Collected data entries:
○ ○ ○ ○ ○ ○ ○
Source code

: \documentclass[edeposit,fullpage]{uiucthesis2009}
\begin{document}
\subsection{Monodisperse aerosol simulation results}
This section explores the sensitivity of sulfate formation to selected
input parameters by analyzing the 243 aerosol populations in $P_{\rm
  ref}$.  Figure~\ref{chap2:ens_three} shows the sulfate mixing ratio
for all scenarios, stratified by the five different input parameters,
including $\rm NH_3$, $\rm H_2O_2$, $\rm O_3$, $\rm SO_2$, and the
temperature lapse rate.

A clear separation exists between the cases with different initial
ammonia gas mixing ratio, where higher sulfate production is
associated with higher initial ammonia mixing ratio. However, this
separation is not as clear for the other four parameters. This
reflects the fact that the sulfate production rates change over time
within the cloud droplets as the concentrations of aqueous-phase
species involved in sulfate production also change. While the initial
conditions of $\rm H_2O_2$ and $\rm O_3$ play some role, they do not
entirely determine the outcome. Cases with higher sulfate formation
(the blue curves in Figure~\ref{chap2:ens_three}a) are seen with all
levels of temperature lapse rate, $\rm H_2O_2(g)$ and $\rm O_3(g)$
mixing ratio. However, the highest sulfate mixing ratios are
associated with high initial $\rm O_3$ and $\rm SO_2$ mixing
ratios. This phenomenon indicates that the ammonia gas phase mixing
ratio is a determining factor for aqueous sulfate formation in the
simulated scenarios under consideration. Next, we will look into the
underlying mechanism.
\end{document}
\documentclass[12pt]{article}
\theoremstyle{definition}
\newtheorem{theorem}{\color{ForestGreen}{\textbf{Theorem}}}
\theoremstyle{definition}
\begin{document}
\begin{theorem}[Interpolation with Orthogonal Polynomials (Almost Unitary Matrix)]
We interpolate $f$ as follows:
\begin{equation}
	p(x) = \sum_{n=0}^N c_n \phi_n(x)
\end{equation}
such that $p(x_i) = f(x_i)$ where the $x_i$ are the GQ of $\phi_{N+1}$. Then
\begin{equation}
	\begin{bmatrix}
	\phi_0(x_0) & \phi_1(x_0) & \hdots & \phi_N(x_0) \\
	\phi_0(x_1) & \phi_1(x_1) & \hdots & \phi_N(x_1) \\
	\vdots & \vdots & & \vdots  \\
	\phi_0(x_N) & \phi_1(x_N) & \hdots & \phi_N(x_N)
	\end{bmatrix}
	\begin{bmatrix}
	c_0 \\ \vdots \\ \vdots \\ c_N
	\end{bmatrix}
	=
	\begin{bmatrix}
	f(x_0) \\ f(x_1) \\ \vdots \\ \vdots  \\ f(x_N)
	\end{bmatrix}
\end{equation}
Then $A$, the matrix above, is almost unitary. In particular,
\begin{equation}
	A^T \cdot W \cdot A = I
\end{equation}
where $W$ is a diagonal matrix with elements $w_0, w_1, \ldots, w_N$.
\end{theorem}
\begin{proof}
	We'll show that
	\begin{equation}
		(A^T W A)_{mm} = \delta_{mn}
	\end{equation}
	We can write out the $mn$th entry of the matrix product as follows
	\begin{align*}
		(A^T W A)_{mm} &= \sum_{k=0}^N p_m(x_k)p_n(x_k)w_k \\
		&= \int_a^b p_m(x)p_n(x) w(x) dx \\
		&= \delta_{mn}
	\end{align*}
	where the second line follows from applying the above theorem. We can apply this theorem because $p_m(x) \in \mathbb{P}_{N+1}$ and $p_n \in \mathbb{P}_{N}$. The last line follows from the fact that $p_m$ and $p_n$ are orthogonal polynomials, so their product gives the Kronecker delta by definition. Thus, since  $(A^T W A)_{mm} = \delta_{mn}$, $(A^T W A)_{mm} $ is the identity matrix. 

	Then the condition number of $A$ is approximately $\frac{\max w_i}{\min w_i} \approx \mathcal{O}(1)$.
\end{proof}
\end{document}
○ ○ ○ ○ ○ ○ ○
# Your goal
When you copy the data, keep every line word for word.

# Answer below
Source code

: \documentclass[edeposit,fullpage]{uiucthesis2009}
\begin{document}
\subsection{Monodisperse aerosol simulation results}
This section explores the sensitivity of sulfate formation to selected
input parameters by analyzing the 243 aerosol populations in $P_{\rm
  ref}$.  Figure~\ref{chap2:ens_three} shows the sulfate mixing ratio
for all scenarios, stratified by the five different input parameters,
including $\rm NH_3$, $\rm H_2O_2$, $\rm O_3$, $\rm SO_2$, and the
temperature lapse rate.

A clear separation exists between the cases with different initial
ammonia gas mixing ratio, where higher sulfate production is
associated with higher initial ammonia mixing ratio. However, this
separation is not as clear for the other four parameters. This
reflects the fact that the sulfate production rates change over time
within the cloud droplets as the concentrations of aqueous-phase
species involved in sulfate production also change. While the initial
conditions of $\rm H_2O_2$ and $\rm O_3$ play some role, they do not
entirely determine the outcome. Cases with higher sulfate formation
(the blue curves in Figure~\ref{chap2:ens_three}a) are seen with all
levels of temperature lapse rate, $\rm H_2O_2(g)$ and $\rm O_3(g)$
mixing ratio. However, the highest sulfate mixing ratios are
associated with high initial $\rm O_3$ and $\rm SO_2$ mixing
ratios. This phenomenon indicates that the ammonia gas phase mixing
ratio is a determining factor for aqueous sulfate formation in the
simulated scenarios under consideration. Next, we will look into the
underlying mechanism.
\end{document}
\documentclass[12pt]{article}
\theoremstyle{definition}
\newtheorem{theorem}{\color{ForestGreen}{\textbf{Theorem}}}
\theoremstyle{definition}
\begin{document}
\begin{theorem}[Interpolation with Orthogonal Polynomials (Almost Unitary Matrix)]
We interpolate $f$ as follows:
\begin{equation}
	p(x) = \sum_{n=0}^N c_n \phi_n(x)
\end{equation}
such that $p(x_i) = f(x_i)$ where the $x_i$ are the GQ of $\phi_{N+1}$. Then
\begin{equation}
	\begin{bmatrix}
	\phi_0(x_0) & \phi_1(x_0) & \hdots & \phi_N(x_0) \\
	\phi_0(x_1) & \phi_1(x_1) & \hdots & \phi_N(x_1) \\
	\vdots & \vdots & & \vdots  \\
	\phi_0(x_N) & \phi_1(x_N) & \hdots & \phi_N(x_N)
	\end{bmatrix}
	\begin{bmatrix}
	c_0 \\ \vdots \\ \vdots \\ c_N
	\end{bmatrix}
	=
	\begin{bmatrix}
	f(x_0) \\ f(x_1) \\ \vdots \\ \vdots  \\ f(x_N)
	\end{bmatrix}
\end{equation}
Then $A$, the matrix above, is almost unitary. In particular,
\begin{equation}
	A^T \cdot W \cdot A = I
\end{equation}
where $W$ is a diagonal matrix with elements $w_0, w_1, \ldots, w_N$.
\end{theorem}
\begin{proof}
	We'll show that
	\begin{equation}
		(A^T W A)_{mm} = \delta_{mn}
	\end{equation}
	We can write out the $mn$th entry of the matrix product as follows
	\begin{align*}
		(A^T W A)_{mm} &= \sum_{k=0}^N p_m(x_k)p_n(x_k)w_k \\
		&= \int_a^b p_m(x)p_n(x) w(x) dx \\
		&= \delta_{mn}
	\end{align*}
	where the second line follows from applying the above theorem. We can apply this theorem because $p_m(x) \in \mathbb{P}_{N+1}$ and $p_n \in \mathbb{P}_{N}$. The last line follows from the fact that $p_m$ and $p_n$ are orthogonal polynomials, so their product gives the Kronecker delta by definition. Thus, since  $(A^T W A)_{mm} = \delta_{mn}$, $(A^T W A)_{mm} $ is the identity matrix. 

	Then the condition number of $A$ is approximately $\frac{\max w_i}{\min w_i} \approx \mathcal{O}(1)$.
\end{proof}
\end{document}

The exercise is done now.